Nepra overturns decision that K-Electric inflated bills

Published February 2, 2017
A general view of the K-Electric's power plant located in Bin Qasim on the city's outskirts. ─Reuters
A general view of the K-Electric's power plant located in Bin Qasim on the city's outskirts. ─Reuters

ISLAMABAD: Pending an inquiry sought by the government, the National Electric Power Regulatory Authority (Nepra) has overturned its decision taken more than two years ago that held the K-Electric Ltd’s (KEL) top hierarchy involved in overbilling its consumers and issuing unjustified and inflated bills to maximise revenue.

“The authority (Nepra) modifies the impugned decision dated June 10, 2014 to the extent that KEL must ensure that no such kind of incident takes place in the future, said an order signed by all the four members including chairman of the regulator. “Having said that, further proceedings on the show-cause initiated under Nepra (Fines) Rules, 2002 on this cause of action have been closed.”

The regulator said it appeared that neither any excessive billing was carried out nor any detection bill was issued in pursuance of the impugned emails and the complainants could not provide any cogent proof to establish their claim, except for emails from ex-deputy general manager Shoaib Siddiqui asking field offices to carry out excessive billing and issue detection bills to consumers.

Just last week the Ministry of Water and Power asked the regulator to probe Rs62 billion overbilling to Karachi-based consumers over the past few years and hold accountable all those involved. The regulator constituted a three-member inquiry commission on Friday and has yet to come out with its findings. But it released its judgment related to a past case.

In its June 2014 decision, the then three-member Nepra committee unanimously revealed that the management of K-Electric, including a former managing director and all its regional heads, had been involved in overbilling its consumers and issuing unjustified and inflated bills to maximise revenue. The regulator at the time directed K-Electric to take action against the officers involved in excessive billing, including its former chief executive and report compliance within three weeks.

At the same time, the regulator separately initiated proceedings against K-Electric under Nepra’s fine rule and issued show-cause notice to K-Electric that why it should be imposed a penalty of Rs100 million.

The power company later filed a civil suit in the Sindh High Court, challenging the Nepra notice. The high court barred the regulator from any final order without its permission but allowed it to continue proceedings on the show-cause notice.
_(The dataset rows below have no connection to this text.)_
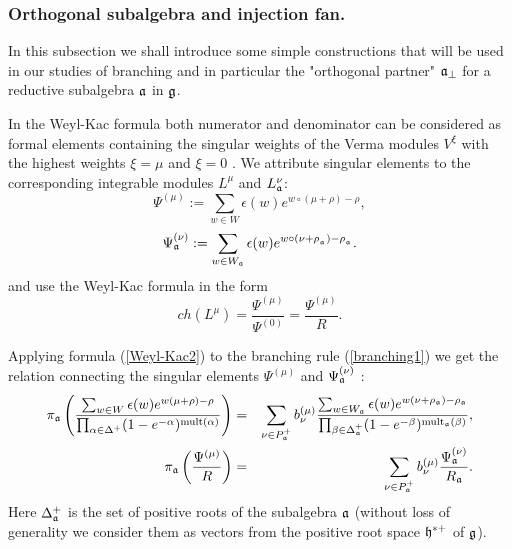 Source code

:\subsubsection{Orthogonal subalgebra and injection fan.}
\label{subsec:branching-orthog-pair}

In this subsection we shall introduce some simple constructions that will be used
in our studies of branching and in particular the "orthogonal partner" $\mathfrak{a}_{\bot}$ for a
reductive subalgebra $\mathfrak{a}$  in  $\mathfrak{g}$.

In the Weyl-Kac formula both numerator and denominator  can be considered
as formal elements containing the singular weights of the Verma modules $V^{\xi}$
with the highest weights $\xi=\mu$ and $\xi=0$ \cite{humphreys1997introduction}.
We attribute singular elements to the corresponding integrable modules $L^{\mu }$
and $L_{\mathfrak{a}}^{\nu }$:
\begin{equation*}
\Psi ^{\left( \mu \right) }:=\sum\limits_{w\in W}\epsilon (w)e^{w\circ (\mu +\rho )-\rho },
\end{equation*}
\begin{equation*}
\Psi _{ \mathfrak{a}}^{\left( \nu \right) }:=
\sum\limits_{w\in W_{\mathfrak{a}}}\epsilon (w)e^{w\circ (\nu +\rho
_{_{\mathfrak{a}}})-\rho _{_{\mathfrak{a}}}}.
\end{equation*}
and use the Weyl-Kac formula in the form
\begin{equation}
\label{Weyl-Kac2}
ch\left( L^{\mu }\right) =\frac{\Psi ^{\left( \mu \right) }}
{\Psi ^{\left( 0 \right) }}=\frac{\Psi ^{\left( \mu \right) }}{R}.
\end{equation}

Applying formula (\ref{Weyl-Kac2}) to the branching rule (\ref{branching1})
we get the relation connecting the
singular elements $\Psi ^{\left( \mu \right) }$ and $\Psi _{ \mathfrak{a}}^{\left( \nu \right) }$ :
\begin{eqnarray}
\nonumber
\pi _{\af}\left( \frac{\sum_{w \in W}\epsilon (w )e^{w
(\mu +\rho )-\rho }}{\prod_{\alpha \in \Delta ^{+}}(1-e^{-\alpha })^{\mathrm{%
mult}(\alpha )}}\right) &=&\sum_{\nu \in P_{\af}^{+}}b_{\nu }^{(\mu )}%
\frac{\sum_{w \in W_{\af}}\epsilon (w )e^{w (\nu +\rho _{%
\af})-\rho _{\af}}}{\prod_{\beta \in \Delta _{\af%
}^{+}}(1-e^{-\beta })^{\mathrm{mult}_{\af}(\beta )}},  \label{eq:4} \\
\pi _{\af}\left( \frac{\Psi ^{\left( \mu \right) }}{R}\right)
&=&\sum_{\nu \in P_{\af}^{+}}b_{\nu }^{(\mu )}\frac{\Psi _{ \frak{%
a}}^{\left( \nu \right) }}{R_{\af}}.
\end{eqnarray}
Here $\Delta _{\mathfrak{a}}^{+}$ is the set of
positive roots of the subalgebra $\mathfrak{a}$ (without loss of generality we consider
them as vectors from the positive root space $\frak{h}^{\ast  +}$ of $\frak{g}$).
K-Electric contended that no act of excessive billing had actually occurred following “self-motivated” emails issued by Shoaib Siddiqui which only related to one out of four regions. It said the June 2014 decision of Nepra also acknowledged that excessive billing and imposing detection bills was not done. It said the company’s senior management had nothing to do with Mr Siddiqui who had claimed to have received verbal instructions from the top for overbilling and detection bills.

The company maintained that the complainants had failed to provide credible evidence of overbilling at the time when questioned by Nepra in public hearings. Based on this, K-Electric said that it was an isolated incident and upon asked to clarify, Mr Siddiqui had resigned from the post and was no more an employee of the company.

Nepra had issued its decision following its investigation spanned 18 months of inquiries and hearings into six separate complaints, including some referred to it by the Supreme Court. Nepra obtained certain emails from K-Electric officials, ordering additional billing of consumers. One of the company’s former general managers, Mr Siddiqui, confessed that he “issued directions to field formations to carry out excessive billing and issue detection bills”.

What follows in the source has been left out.